You see this prioritizing at work in the Old Testament law regarding first-fruits. The people gave the whole first harvest to God. This was a great sacrifice and a great act of faith. Yet the ironic thing is they get to keep the rest and the best. The first harvest is not necessarily the best harvest. And it certainly is not the whole harvest. The people of God actually get to enjoy the quality and the quantity of the harvest. God is generous with quality and quantity, but jealous about priorities. God desires the first. But when you seek him first, all these things will be unto you. Don’t be afraid that you are just “getting it out of the way.” God knows the way we humans function and sets up his laws to work with the grain of our created rhythms. So go ahead and “get it out of the way.” You will be amazed at how the Spirit will move in the everyday aspects of your life, provided they are preceded by time with him.

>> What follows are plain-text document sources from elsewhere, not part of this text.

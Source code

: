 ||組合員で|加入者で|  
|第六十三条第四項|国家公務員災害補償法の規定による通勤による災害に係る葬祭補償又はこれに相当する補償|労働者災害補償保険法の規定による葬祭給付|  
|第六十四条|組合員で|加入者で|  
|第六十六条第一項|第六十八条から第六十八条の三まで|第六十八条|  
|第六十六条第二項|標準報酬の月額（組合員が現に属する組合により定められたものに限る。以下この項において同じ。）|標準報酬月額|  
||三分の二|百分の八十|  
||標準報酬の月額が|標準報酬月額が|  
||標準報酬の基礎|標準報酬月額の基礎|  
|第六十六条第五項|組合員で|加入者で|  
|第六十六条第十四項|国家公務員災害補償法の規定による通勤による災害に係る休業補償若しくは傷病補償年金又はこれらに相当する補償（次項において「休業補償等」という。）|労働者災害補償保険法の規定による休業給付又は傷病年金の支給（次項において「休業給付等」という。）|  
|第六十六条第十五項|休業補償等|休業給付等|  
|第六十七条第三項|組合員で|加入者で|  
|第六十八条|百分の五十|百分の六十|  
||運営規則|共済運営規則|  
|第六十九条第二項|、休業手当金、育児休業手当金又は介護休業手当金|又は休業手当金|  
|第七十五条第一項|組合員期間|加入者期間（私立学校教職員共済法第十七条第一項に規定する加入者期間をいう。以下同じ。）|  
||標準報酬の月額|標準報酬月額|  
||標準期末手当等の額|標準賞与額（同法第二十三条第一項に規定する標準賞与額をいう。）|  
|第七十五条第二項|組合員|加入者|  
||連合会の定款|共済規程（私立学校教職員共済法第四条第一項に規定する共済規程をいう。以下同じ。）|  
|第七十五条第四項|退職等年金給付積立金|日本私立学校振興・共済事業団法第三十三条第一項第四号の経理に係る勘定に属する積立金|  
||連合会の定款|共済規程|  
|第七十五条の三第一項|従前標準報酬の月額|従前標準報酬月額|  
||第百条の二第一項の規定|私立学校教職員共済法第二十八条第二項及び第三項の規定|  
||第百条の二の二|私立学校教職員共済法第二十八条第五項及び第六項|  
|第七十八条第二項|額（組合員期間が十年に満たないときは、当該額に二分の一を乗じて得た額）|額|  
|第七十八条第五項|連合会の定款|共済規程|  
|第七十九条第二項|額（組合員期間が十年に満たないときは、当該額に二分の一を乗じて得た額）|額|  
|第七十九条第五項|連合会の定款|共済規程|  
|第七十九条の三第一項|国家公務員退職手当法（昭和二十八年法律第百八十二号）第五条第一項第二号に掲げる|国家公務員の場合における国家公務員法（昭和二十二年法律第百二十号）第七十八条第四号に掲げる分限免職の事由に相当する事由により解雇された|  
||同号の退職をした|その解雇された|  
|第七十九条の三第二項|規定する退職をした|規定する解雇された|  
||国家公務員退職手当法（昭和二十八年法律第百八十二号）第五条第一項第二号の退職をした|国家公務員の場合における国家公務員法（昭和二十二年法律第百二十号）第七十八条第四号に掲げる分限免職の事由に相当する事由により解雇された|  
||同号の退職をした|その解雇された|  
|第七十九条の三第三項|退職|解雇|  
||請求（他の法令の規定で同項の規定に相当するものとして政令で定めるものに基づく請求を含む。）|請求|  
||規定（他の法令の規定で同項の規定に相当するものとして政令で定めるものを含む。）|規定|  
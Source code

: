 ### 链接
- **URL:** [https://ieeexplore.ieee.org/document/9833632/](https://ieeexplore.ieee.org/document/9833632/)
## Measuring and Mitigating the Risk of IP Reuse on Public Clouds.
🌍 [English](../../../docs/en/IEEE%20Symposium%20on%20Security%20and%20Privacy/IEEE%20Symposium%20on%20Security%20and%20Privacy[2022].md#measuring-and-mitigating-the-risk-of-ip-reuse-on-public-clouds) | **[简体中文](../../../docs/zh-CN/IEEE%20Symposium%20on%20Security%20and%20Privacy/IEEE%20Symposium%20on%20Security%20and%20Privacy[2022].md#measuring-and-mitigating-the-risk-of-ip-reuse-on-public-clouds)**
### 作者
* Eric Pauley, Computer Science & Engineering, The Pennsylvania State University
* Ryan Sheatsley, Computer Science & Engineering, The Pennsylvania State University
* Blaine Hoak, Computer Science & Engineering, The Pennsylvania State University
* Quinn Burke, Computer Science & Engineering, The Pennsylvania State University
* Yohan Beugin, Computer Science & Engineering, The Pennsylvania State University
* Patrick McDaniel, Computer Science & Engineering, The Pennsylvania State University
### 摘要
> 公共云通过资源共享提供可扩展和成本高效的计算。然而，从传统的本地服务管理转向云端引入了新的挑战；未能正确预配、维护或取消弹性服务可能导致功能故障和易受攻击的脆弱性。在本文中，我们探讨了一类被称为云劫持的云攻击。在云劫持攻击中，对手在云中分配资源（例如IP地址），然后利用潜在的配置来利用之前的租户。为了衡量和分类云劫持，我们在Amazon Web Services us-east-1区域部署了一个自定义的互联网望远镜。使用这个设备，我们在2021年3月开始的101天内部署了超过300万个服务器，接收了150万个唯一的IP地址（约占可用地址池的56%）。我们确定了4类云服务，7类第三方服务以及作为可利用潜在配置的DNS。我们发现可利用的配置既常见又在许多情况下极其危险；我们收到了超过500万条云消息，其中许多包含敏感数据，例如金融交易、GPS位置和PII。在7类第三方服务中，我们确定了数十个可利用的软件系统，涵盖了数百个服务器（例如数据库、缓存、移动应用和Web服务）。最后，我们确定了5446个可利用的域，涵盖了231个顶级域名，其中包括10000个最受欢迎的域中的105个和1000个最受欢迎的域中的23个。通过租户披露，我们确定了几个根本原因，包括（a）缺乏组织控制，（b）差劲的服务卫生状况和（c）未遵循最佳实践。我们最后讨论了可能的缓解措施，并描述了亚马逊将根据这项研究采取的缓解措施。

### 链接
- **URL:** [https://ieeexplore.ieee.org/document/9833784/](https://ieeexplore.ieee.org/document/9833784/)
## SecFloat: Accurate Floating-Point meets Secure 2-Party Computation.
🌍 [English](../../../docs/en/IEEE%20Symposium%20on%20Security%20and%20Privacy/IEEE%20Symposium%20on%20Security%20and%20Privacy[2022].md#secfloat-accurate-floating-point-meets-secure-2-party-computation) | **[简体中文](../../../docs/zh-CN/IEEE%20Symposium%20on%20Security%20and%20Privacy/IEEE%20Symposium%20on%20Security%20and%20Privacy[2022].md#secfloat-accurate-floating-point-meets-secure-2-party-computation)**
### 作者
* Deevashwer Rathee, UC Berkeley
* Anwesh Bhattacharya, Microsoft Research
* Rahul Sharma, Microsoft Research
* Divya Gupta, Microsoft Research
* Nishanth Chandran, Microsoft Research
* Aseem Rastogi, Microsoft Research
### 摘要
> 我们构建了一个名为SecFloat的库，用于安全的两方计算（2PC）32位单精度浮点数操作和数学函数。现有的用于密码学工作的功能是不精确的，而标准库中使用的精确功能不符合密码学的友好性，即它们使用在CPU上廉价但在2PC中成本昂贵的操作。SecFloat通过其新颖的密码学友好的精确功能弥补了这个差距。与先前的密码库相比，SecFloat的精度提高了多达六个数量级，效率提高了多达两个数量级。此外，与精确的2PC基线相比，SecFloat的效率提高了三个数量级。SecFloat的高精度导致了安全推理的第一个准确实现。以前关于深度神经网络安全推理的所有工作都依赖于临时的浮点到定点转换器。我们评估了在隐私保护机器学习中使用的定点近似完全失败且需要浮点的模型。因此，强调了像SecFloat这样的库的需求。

I sometimes wonder whether Jesus would have sent the one man to bury his father and the other man to kiss his mother if they would have simply said, “I will follow you first.” Surely he knew their hearts. Surely he wants what is best for all his creatures. But Jesus could not accept such things taking the place of God as first in our lives. The practical ordering of their time revealed the principled ordering of their priorities. What does your schedule say about you? What might you be doing first that ought to come second to your time with and for God? Will you rearrange your schedule to concretely display your priorities? Will you stop making God an accordion and start giving God a set time? Just as we do not know the rest of the story about these two disciples, we do not know the rest of the story about you. It is my prayer that yours is a story of hope, a story about the possibility of making God a priority in your life.